## Exercise requirements
Each time a line of the listing holds "subsubsection", copy that line.

-- Supplied information follows --

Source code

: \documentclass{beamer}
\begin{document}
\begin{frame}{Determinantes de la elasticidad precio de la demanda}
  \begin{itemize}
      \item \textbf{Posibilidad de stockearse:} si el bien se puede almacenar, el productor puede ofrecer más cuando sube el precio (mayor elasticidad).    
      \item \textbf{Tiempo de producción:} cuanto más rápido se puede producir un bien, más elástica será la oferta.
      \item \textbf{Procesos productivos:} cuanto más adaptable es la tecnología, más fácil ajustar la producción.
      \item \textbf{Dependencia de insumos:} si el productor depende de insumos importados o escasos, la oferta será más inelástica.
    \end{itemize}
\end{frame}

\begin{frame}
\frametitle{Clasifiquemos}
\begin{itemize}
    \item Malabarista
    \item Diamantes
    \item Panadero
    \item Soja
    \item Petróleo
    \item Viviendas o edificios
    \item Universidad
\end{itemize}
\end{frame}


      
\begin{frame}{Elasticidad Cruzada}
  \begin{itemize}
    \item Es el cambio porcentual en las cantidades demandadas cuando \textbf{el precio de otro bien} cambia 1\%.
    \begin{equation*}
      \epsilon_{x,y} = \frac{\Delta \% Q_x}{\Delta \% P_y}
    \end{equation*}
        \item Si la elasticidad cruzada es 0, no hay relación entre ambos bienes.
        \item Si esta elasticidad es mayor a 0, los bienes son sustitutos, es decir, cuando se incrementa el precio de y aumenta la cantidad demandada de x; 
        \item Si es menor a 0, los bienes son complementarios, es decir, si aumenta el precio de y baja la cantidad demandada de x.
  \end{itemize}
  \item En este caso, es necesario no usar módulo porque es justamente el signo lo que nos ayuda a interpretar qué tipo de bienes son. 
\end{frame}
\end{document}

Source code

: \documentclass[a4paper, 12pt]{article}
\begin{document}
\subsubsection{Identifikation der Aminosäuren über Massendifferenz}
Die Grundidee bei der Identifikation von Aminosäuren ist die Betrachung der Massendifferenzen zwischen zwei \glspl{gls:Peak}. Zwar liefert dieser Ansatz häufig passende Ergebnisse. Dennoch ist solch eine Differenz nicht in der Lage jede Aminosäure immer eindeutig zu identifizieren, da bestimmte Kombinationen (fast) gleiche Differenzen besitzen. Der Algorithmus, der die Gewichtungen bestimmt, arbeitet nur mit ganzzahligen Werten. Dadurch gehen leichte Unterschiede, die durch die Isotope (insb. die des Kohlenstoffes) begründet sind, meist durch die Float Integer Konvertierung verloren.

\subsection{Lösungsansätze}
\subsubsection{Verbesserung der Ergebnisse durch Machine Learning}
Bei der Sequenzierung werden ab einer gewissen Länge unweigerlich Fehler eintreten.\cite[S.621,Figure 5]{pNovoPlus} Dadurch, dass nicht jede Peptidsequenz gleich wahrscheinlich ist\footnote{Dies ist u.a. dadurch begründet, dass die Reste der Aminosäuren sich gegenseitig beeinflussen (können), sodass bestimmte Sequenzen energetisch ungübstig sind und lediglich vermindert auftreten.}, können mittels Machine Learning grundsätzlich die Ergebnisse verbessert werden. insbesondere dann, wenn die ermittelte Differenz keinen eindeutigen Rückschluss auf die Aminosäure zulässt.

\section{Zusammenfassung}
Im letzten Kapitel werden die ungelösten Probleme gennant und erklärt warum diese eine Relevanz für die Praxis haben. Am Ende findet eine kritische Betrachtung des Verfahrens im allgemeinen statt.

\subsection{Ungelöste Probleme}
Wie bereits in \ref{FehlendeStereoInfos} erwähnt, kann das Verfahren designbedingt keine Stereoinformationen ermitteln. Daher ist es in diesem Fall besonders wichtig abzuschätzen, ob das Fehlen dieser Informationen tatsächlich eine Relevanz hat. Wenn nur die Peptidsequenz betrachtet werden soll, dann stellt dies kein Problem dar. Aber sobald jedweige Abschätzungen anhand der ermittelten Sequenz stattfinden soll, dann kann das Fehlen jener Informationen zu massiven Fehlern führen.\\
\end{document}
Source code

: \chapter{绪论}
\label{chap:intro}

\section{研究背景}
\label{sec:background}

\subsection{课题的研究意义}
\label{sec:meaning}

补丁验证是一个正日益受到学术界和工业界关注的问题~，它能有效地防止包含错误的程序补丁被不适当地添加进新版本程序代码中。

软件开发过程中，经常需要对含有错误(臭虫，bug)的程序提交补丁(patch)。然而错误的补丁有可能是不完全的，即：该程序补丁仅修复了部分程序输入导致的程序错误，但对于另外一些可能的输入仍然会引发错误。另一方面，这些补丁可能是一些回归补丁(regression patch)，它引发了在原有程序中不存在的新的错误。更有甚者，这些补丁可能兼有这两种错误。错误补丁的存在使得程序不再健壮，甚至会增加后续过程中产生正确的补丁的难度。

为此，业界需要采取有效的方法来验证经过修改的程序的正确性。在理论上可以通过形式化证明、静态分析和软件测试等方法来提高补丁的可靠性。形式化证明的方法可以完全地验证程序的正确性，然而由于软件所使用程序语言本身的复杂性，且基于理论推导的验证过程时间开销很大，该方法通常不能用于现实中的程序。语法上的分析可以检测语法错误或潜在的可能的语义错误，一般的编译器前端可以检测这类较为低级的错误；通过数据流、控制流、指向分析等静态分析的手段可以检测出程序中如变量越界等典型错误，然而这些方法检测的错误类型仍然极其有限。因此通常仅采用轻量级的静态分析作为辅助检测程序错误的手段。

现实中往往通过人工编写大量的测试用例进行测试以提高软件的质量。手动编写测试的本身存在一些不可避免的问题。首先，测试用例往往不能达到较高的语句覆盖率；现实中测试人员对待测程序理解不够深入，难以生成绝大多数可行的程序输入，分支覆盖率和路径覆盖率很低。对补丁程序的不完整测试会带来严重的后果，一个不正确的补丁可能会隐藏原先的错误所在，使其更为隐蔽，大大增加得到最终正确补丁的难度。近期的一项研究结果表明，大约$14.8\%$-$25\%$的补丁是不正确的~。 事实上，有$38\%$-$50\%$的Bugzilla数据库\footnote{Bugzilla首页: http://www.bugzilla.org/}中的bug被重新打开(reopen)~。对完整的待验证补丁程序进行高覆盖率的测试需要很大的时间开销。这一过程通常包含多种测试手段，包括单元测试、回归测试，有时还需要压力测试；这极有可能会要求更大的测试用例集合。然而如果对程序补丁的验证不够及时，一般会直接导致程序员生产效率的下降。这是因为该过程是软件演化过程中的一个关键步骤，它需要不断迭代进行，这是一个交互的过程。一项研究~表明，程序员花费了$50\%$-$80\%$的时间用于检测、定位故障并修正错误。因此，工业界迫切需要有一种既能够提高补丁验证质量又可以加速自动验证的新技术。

-- Supplied information concluded --

## Answer to this task
\subsubsection{Identifikation der Aminosäuren über Massendifferenz}
\subsubsection{Verbesserung der Ergebnisse durch Machine Learning}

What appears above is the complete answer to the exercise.